Today I’m writing about the importance of visualizing data points in a good way. I’m not sure how detailed I have to make this chapter, and as this is a passion of mine I will probably stop it at this level unless people want even more detailed examples. Tomorrow I’m continuing with visualizing processes, events, and concepts:
When you have a lot of data points, then get them into one or more graphs. Don’t try to show this type of information in tables or text. It will take people too long to read through them and to see some trends in the data. If you see some patterns you want to point out then add some trend lines or highlight the things you want to say, and if you have no idea how to interpret the data then say so and just show the raw data points.
• Clear – In some cases, your data will have microscopic noise, and you can easily follow what happens.
• Quite clear – Other times your data will have a bit of noise but it you can easily plot a trend line, and you can see what is happening
• No trend – The third case is where your data is just noise without any trends, or you have not yet spotted the trend. Show the graph if you think it is important, either to demonstrate that we don’t know what is happening or to ask people to try to find a pattern.

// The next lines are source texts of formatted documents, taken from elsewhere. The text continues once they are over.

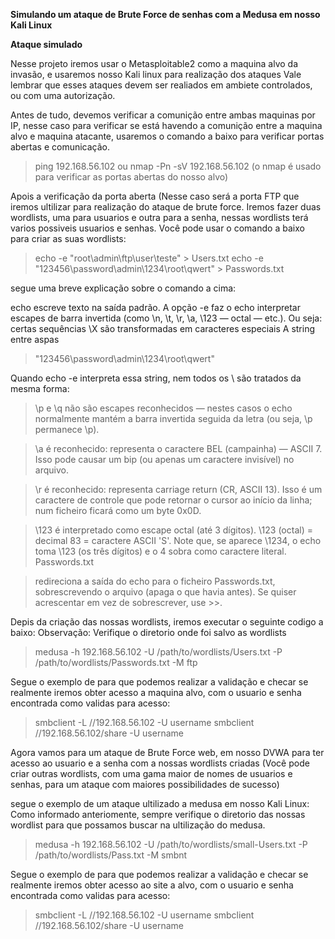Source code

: **Simulando um ataque de Brute Force de senhas com a Medusa em nosso Kali Linux**

**Ataque simulado**

Nesse projeto iremos usar o Metasploitable2 como a maquina alvo da invasão, e usaremos nosso Kali linux para realização dos ataques
Vale lembrar que esses ataques devem ser realiados em ambiete controlados, ou com uma autorização.

Antes de tudo, devemos verificar a comunição entre ambas maquinas por IP, nesse caso para verificar se está havendo a comunição entre a maquina alvo e maquina atacante, usaremos o comando a baixo para verificar portas abertas e comunicação.

> ping 192.168.56.102 ou nmap -Pn -sV 192.168.56.102 (o nmap é usado para verificar as portas abertas do nosso alvo)

Apois a verificação da porta aberta (Nesse caso será a porta FTP que iremos ultilizar para realização do ataque de brute force. Iremos fazer duas wordlists, uma para usuarios e outra para a senha, nessas wordlists terá varios possiveis usuarios e senhas.
Você pode usar o comando a baixo para criar as suas wordlists:

> echo -e "root\admin\ftp\user\teste" > Users.txt
> echo -e "123456\password\admin\1234\root\qwert" > Passwords.txt

segue uma breve explicação sobre o comando a cima:

echo escreve texto na saída padrão.
A opção -e faz o echo interpretar escapes de barra invertida (como \n, \t, \r, \a, \123 — octal — etc.). Ou seja: certas sequências \X são transformadas em caracteres especiais
A string entre aspas

> "123456\password\admin\1234\root\qwert"

Quando echo -e interpreta essa string, nem todos os \ são tratados da mesma forma:

> \p e \q não são escapes reconhecidos — nestes casos o echo normalmente mantém a barra invertida seguida da letra (ou seja, \p permanece \p).

> \a é reconhecido: representa o caractere BEL (campainha) — ASCII 7. Isso pode causar um bip (ou apenas um caractere invisível) no arquivo.

> \r é reconhecido: representa carriage return (CR, ASCII 13). Isso é um caractere de controle que pode retornar o cursor ao início da linha; num ficheiro ficará como um byte 0x0D.

> \123 é interpretado como escape octal (até 3 dígitos). \123 (octal) = decimal 83 = caractere ASCII 'S'. Note que, se aparece \1234, o echo toma \123 (os três dígitos) e o 4 sobra como caractere literal.
> Passwords.txt

> redireciona a saída do echo para o ficheiro Passwords.txt, sobrescrevendo o arquivo (apaga o que havia antes). Se quiser acrescentar em vez de sobrescrever, use >>.


Depis da criação das nossas wordlists, iremos executar o seguinte codigo a baixo:
Observação: Verifique o diretorio onde foi salvo as wordlists

> medusa -h 192.168.56.102 -U /path/to/wordlists/Users.txt -P /path/to/wordlists/Passwords.txt -M ftp

Segue o exemplo de para que podemos realizar a validação e checar se realmente iremos obter acesso a maquina alvo, com o usuario e senha encontrada como validas para acesso:

> smbclient -L //192.168.56.102 -U username
> smbclient //192.168.56.102/share -U username

Agora vamos para um ataque de Brute Force web, em nosso DVWA para ter acesso ao usuario e a senha com a nossas wordlists criadas (Você pode criar outras wordlists, com uma gama maior de nomes de usuarios e senhas, para um ataque com maiores possibilidades de sucesso)

segue o exemplo de um ataque ultilizado a medusa em nosso Kali Linux:
Como informado anteriomente, sempre verifique o diretorio das nossas wordlist para que possamos buscar na ultilização do medusa.

> medusa -h 192.168.56.102 -U /path/to/wordlists/small-Users.txt -P /path/to/wordlists/Pass.txt -M smbnt

Segue o exemplo de para que podemos realizar a validação e checar se realmente iremos obter acesso ao site a alvo, com o usuario e senha encontrada como validas para acesso:

> smbclient -L //192.168.56.102 -U username
> smbclient //192.168.56.102/share -U username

• Outliers – In some graphs, you will have outliers, either showing incredibly good or bad results. These are either extremely important or unimportant, and you can never know what they are until you try to find the reason. If your productivity at one point is twice as high, then it is either a glitch depending on wrong measurement or something else happening that impacted it. Or you have found something that will revolutionize your work. What I’m trying to say: don’t ignore these points just because they seem impossible.
Notice that I did not show any pie-charts or bar graphs. I’m not that fond of them as usually only show one point on a curve. It is rarely interesting to know the exact value of something; trends are much more helpful as they show the context as well as the current values.